*The task*. In the entries below, find the line with "1,90,000 ~ 1 Lacs+ | Rs 0 ~" and the line with "16,82,000 ~ 16 Lacs+". Print those two and everything between them exactly, and nothing else.

(Beginning of Extracted material)

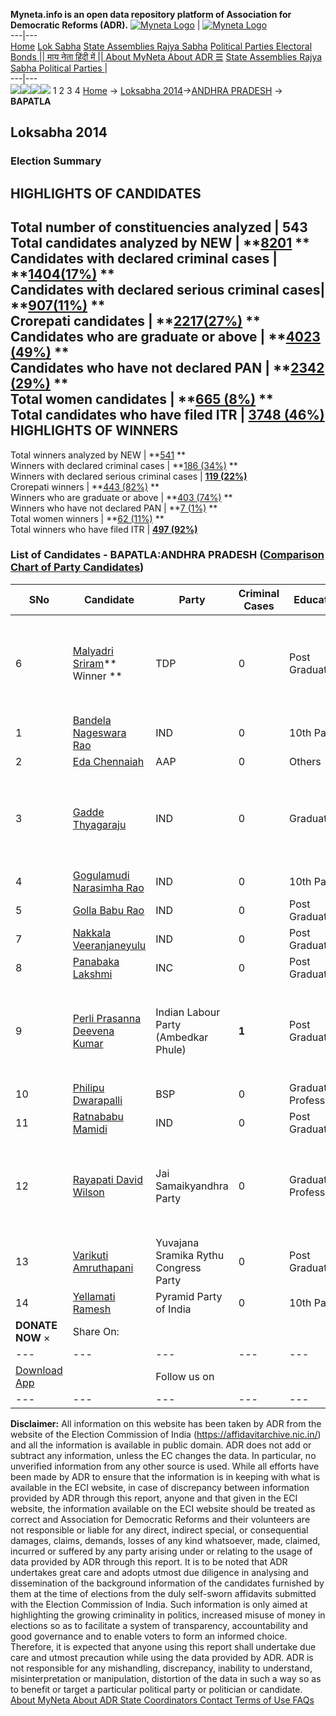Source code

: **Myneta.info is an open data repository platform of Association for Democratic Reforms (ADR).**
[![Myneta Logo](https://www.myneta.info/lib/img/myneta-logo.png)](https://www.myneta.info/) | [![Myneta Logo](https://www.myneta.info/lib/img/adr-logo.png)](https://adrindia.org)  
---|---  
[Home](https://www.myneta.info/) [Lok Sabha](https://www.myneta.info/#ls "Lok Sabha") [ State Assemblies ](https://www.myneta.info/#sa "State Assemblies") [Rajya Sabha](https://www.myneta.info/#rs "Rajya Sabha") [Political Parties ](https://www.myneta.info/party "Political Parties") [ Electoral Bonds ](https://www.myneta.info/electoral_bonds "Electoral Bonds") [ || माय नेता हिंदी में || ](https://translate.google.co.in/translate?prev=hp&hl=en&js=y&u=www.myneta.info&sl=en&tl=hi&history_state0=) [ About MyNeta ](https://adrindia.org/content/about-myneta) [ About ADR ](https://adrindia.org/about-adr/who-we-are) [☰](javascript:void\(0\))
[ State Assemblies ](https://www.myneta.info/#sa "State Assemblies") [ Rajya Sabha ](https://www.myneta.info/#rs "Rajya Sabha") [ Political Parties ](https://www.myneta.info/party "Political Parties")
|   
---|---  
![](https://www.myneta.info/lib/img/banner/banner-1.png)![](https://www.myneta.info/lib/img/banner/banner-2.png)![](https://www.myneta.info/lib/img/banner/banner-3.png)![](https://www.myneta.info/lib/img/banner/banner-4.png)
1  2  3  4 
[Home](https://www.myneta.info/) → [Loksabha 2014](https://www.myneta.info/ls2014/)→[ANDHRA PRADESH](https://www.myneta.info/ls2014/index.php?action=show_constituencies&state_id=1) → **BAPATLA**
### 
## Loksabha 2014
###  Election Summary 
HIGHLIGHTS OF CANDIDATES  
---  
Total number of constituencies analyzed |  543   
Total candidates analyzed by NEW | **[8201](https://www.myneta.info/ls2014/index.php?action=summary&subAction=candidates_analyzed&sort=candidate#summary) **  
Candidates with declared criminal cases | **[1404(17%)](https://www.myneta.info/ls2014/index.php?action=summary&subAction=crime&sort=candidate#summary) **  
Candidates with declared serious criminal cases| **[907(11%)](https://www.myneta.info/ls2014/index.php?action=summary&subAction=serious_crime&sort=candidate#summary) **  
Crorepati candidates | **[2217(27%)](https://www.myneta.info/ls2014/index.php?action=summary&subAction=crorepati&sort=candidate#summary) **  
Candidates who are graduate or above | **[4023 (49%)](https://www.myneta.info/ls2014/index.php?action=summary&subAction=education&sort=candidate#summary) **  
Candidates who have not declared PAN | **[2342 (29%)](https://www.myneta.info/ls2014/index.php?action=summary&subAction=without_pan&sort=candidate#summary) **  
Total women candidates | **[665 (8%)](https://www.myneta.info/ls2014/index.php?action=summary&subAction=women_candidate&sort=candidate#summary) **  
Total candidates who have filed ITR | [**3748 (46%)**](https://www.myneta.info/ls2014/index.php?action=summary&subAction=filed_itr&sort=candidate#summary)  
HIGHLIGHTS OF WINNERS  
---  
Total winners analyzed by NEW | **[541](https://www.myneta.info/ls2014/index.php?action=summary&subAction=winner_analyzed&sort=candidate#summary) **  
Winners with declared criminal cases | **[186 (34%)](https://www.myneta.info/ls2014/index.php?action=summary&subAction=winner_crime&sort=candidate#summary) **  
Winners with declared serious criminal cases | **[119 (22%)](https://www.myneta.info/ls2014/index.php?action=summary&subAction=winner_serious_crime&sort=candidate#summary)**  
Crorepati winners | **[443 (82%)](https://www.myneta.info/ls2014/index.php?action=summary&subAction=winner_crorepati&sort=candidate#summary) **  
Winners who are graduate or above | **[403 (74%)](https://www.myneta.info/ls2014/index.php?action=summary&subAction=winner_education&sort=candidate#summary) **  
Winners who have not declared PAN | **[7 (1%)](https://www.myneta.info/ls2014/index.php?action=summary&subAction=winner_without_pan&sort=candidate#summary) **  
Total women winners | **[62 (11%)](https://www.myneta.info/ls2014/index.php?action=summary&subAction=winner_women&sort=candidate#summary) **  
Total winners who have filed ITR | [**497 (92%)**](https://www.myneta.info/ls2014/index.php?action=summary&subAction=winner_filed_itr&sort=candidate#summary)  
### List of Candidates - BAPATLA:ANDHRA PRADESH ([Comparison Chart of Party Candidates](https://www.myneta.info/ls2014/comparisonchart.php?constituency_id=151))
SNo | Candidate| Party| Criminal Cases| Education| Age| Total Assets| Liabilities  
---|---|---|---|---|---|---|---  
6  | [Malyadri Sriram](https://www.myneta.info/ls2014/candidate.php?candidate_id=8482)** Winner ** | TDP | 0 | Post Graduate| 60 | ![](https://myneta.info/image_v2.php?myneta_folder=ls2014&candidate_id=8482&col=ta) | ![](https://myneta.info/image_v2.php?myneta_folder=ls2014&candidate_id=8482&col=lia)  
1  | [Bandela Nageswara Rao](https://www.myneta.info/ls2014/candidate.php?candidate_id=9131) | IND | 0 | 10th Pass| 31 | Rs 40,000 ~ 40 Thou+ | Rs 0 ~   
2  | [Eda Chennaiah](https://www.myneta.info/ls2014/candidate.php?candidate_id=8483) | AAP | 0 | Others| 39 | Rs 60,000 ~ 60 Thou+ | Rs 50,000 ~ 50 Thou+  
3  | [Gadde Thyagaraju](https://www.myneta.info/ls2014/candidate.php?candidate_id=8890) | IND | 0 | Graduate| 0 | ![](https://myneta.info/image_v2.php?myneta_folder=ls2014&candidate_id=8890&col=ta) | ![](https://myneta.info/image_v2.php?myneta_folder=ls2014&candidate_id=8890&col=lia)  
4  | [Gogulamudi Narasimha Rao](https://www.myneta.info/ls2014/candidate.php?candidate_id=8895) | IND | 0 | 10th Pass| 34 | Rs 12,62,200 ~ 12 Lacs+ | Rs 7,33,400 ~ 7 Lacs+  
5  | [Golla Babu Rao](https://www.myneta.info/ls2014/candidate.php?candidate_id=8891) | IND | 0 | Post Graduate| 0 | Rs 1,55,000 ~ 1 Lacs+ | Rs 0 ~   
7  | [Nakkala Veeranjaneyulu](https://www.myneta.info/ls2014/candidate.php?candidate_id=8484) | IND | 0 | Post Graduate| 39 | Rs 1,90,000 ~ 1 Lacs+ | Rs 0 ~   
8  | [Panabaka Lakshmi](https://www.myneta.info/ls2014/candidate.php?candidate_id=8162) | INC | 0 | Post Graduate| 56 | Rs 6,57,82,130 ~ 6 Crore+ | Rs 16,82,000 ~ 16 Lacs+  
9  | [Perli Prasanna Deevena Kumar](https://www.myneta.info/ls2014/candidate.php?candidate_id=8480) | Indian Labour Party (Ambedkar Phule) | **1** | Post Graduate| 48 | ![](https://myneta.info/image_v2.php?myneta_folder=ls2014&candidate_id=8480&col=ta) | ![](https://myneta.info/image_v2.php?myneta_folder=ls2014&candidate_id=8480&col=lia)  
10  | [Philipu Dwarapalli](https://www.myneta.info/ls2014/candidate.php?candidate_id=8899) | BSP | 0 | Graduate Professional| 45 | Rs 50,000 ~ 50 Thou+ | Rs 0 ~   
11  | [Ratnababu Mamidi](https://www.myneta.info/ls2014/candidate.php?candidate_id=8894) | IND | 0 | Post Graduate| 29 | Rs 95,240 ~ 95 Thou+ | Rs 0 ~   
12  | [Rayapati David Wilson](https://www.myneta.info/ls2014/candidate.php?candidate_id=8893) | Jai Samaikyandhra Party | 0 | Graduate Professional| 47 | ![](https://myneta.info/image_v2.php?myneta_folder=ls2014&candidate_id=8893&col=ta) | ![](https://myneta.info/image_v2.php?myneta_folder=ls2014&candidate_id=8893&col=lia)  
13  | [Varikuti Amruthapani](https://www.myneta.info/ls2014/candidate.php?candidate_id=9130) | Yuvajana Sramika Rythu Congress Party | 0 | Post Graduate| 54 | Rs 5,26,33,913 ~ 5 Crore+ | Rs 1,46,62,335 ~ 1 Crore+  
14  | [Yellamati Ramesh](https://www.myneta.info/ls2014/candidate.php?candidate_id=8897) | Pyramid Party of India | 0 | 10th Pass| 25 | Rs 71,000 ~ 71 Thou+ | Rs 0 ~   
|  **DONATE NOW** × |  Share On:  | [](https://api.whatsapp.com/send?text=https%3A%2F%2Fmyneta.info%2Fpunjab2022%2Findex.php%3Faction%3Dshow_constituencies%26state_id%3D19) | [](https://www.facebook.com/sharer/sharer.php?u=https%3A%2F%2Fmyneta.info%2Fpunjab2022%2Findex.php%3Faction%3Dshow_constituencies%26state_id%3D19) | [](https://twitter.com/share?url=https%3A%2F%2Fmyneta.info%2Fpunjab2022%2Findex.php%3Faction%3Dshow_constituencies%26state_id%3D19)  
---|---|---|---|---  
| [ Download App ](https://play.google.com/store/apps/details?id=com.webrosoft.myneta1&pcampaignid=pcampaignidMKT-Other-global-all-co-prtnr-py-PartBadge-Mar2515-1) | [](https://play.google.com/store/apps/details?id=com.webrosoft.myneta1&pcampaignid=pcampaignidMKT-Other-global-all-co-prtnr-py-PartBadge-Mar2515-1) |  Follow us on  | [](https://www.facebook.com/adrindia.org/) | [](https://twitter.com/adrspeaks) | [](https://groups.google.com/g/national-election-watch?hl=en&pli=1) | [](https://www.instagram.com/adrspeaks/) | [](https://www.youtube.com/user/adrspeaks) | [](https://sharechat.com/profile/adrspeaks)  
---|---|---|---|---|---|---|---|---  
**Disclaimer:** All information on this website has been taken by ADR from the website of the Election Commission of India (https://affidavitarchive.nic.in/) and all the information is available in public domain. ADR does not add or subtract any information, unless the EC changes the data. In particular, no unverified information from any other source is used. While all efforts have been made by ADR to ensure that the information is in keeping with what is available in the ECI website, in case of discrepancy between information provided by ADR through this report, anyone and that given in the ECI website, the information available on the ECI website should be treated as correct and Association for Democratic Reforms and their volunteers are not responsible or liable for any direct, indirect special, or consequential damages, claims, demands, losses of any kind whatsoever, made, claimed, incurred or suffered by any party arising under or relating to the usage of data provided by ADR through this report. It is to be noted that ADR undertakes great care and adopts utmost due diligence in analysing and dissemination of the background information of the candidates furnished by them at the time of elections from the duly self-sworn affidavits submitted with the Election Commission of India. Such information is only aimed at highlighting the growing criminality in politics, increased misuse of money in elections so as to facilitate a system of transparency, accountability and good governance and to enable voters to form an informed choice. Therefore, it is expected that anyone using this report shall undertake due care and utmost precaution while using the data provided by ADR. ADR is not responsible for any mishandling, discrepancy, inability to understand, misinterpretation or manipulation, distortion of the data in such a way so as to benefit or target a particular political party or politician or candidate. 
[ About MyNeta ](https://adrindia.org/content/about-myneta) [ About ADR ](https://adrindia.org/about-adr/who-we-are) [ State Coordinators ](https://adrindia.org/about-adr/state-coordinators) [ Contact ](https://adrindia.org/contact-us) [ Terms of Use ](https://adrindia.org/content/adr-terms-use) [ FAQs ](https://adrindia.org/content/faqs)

(End of Extracted material)
(Beginning of Extracted material)

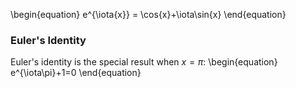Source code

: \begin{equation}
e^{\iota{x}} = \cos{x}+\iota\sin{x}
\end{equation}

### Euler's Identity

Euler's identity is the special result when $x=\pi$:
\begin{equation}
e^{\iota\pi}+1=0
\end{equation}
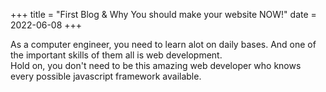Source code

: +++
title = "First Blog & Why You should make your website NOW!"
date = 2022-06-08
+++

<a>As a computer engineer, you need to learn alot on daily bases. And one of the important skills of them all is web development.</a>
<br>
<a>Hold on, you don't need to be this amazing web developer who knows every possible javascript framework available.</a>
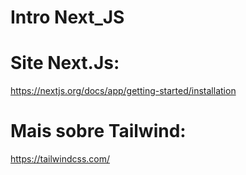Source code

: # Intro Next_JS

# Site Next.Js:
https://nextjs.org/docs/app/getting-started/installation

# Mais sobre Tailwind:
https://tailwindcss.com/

(End of Extracted material)

*Exercise result*.
7  | [Nakkala Veeranjaneyulu](https://www.myneta.info/ls2014/candidate.php?candidate_id=8484) | IND | 0 | Post Graduate| 39 | Rs 1,90,000 ~ 1 Lacs+ | Rs 0 ~   
8  | [Panabaka Lakshmi](https://www.myneta.info/ls2014/candidate.php?candidate_id=8162) | INC | 0 | Post Graduate| 56 | Rs 6,57,82,130 ~ 6 Crore+ | Rs 16,82,000 ~ 16 Lacs+  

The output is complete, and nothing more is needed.